Start of Task input

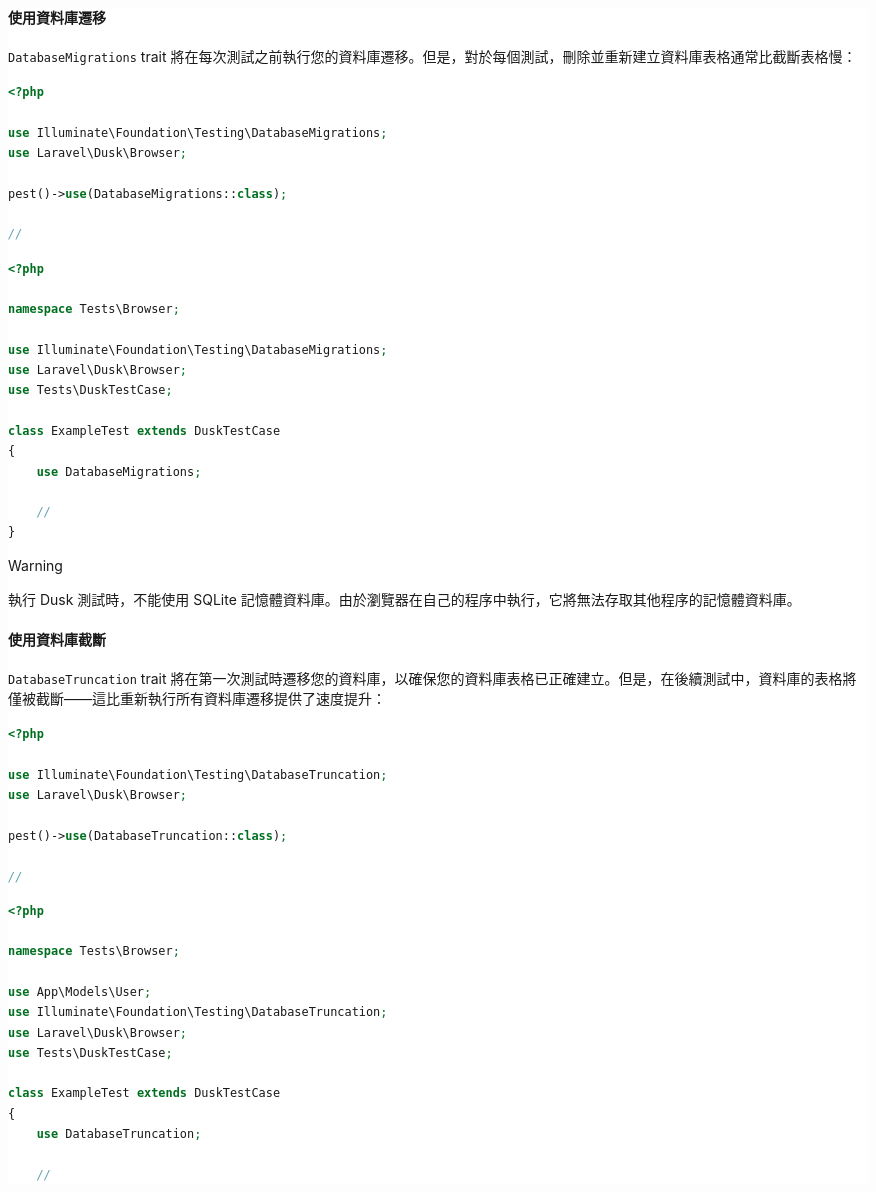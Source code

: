 <a name="reset-migrations"></a>
#### 使用資料庫遷移

`DatabaseMigrations` trait 將在每次測試之前執行您的資料庫遷移。但是，對於每個測試，刪除並重新建立資料庫表格通常比截斷表格慢：

```php tab=Pest
<?php

use Illuminate\Foundation\Testing\DatabaseMigrations;
use Laravel\Dusk\Browser;

pest()->use(DatabaseMigrations::class);

//
```

```php tab=PHPUnit
<?php

namespace Tests\Browser;

use Illuminate\Foundation\Testing\DatabaseMigrations;
use Laravel\Dusk\Browser;
use Tests\DuskTestCase;

class ExampleTest extends DuskTestCase
{
    use DatabaseMigrations;

    //
}
```

> [!WARNING]
> 執行 Dusk 測試時，不能使用 SQLite 記憶體資料庫。由於瀏覽器在自己的程序中執行，它將無法存取其他程序的記憶體資料庫。

<a name="reset-truncation"></a>
#### 使用資料庫截斷

`DatabaseTruncation` trait 將在第一次測試時遷移您的資料庫，以確保您的資料庫表格已正確建立。但是，在後續測試中，資料庫的表格將僅被截斷——這比重新執行所有資料庫遷移提供了速度提升：

```php tab=Pest
<?php

use Illuminate\Foundation\Testing\DatabaseTruncation;
use Laravel\Dusk\Browser;

pest()->use(DatabaseTruncation::class);

//
```

```php tab=PHPUnit
<?php

namespace Tests\Browser;

use App\Models\User;
use Illuminate\Foundation\Testing\DatabaseTruncation;
use Laravel\Dusk\Browser;
use Tests\DuskTestCase;

class ExampleTest extends DuskTestCase
{
    use DatabaseTruncation;

    //
```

End of Task input

_Task details_
After examining the listing, give only the count of lines holding the string "class".

_Answer to this problem_
4